EPA, GUARO PELAO
Rafel Pompilio Santeliz.
Rafel Pompilio Santeliz.
El estado Lara, además de ser una encrucijada entre el centro y el occidente, se ubica como una suerte de pueblo de transición, de cuatro paisajes, donde discurre la vida tranquila y monótona, de un destilar sin prisa.
En su comportamiento psico-social, la lentitud del larense, el ya-voy-pa-ra-a-llá, a veces tan desesperante, podría ser una especie de resistencia al paso rápido de las ciudades industriales y un recelo al “progreso” capitalista. Pueblo cocuyero masivo, la no bebencia aísla, de ahí el saludo de los insobrios cuando se ven: ¿Y desde cuándo no?, como una complicidad etílica que los homogeniza.
La migración negativa es escasa. Donde hay un larense fuera de su terruño, está sufriendo de nostalgia. Indio Tocuyo, poco sale de sus límites, por muy cautivante que sea la invitación a romper los linderos del afecto.
Sus crepúsculos, no tienen competencias en el país, con algunas excepciones orientales. Sitios como el pueblo de Buena Vista, son el delirio de pintores, que se alumbran de muchísimos colores en el atardecer larense.
La barquisimetaneidad, vida cotidiana de sus moradores, se olfatea en el éter de la ciudad. Los carros se desplazan lentamente, como buscando pasajeros. Manejan como caminan, lentamente. “Del apuro lo que queda es el cansancio”, dicen. Sus negocios abren tarde y cierran al mediodía, para una siesta imperturbable que los levanta malhumorados.
Ciudad musical, donde un naguará, dependiendo de la musicalidad imprimida, puede connotar decenas de variadas acepciones. El guaro puede ser persona, loro, pene o temor. Un ¡Naaaa`guará! A guen guarazo le metió ese guaro a ese guarito, con esa guaratara, na guará, que lástima. Ilustra la anterior caracterización. Sus barquisilarismos, con sus cantaitos, son una respuesta creativa y trasgresora al idioma de conquista que trajo Juan de Villegas. Sólo nosotros nos entendemos.
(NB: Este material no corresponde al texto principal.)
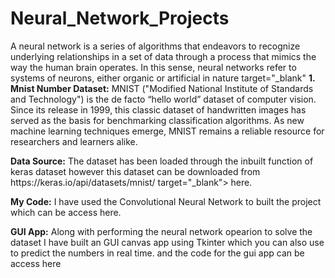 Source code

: # Neural_Network_Projects
A neural network is a series of algorithms that endeavors to recognize underlying relationships in a set of data through a process that mimics the way the human brain operates. In this sense, neural networks refer to systems of neurons, either organic or artificial in nature
 target="_blank"
<b>1. Mnist Number Dataset:</b> MNIST ("Modified National Institute of Standards and Technology") is the de facto “hello world” dataset of computer vision. Since its release in 1999, this classic dataset of handwritten images has served as the basis for benchmarking classification algorithms. As new machine learning techniques emerge, MNIST remains a reliable resource for researchers and learners alike.
<p> <b> Data Source:</b> The dataset has been loaded through the inbuilt function of keras dataset however this dataset can be downloaded from <a> https://keras.io/api/datasets/mnist/ target="_blank"> here. </a> </p>
<p> <b>My Code:</b> I have used the Convolutional Neural Network to built the project which can be access here. </p>
<p> <b>GUI App:</b> Along with performing the neural network opearion to solve the dataset I have built an GUI canvas app using Tkinter which you can also use to predict the numbers in real time. and the code for the gui app can be access here</p>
El legado musical pareciera un signo de misterio genético. Atavismos quizás, de una Carora, de caras coloradas, que algunos han bautizado como “la Atenas de Venezuela”, sin dejar de mencionar a El Tocuyo, genérica ciudad, donde empezó esta brega indetenible. Las élites nunca han entendido como esos dedos rústicos del arador campesino se conviertan en sutiles arañas de elegantes movimientos cuando acarician el brazo de una guitarra morena. La academia no logra interiorizar que la sonoridad también es trabajo. La música los redime. Cualquier ruido o comentario en el transcurso de una pieza es excusa para guardar el instrumento, o ser mal mirado con el acompañado ¡sssh! del delicado artista.
El silencio de nuestros pueblos originarios; la perseverancia en lo que creen; la melancolía como una tristeza que a veces les cae inexplicable; la música innata; su lentitud para reaccionar; la abulia, quizá como resistencia rayana con la utopía del no trabajo; el orgullo del pobre; la amistad como valor sagrado, “amigo mío arrechamente”, le dicen al que recién conocen; la resistencia al cambio; lo buena gente que son, pues quieren hasta lo inamable; la franqueza, cuando se deciden a hablar, son algunos de sus rasgos más notorios. Por todo esto, ¡Viva Lara! en su buen día.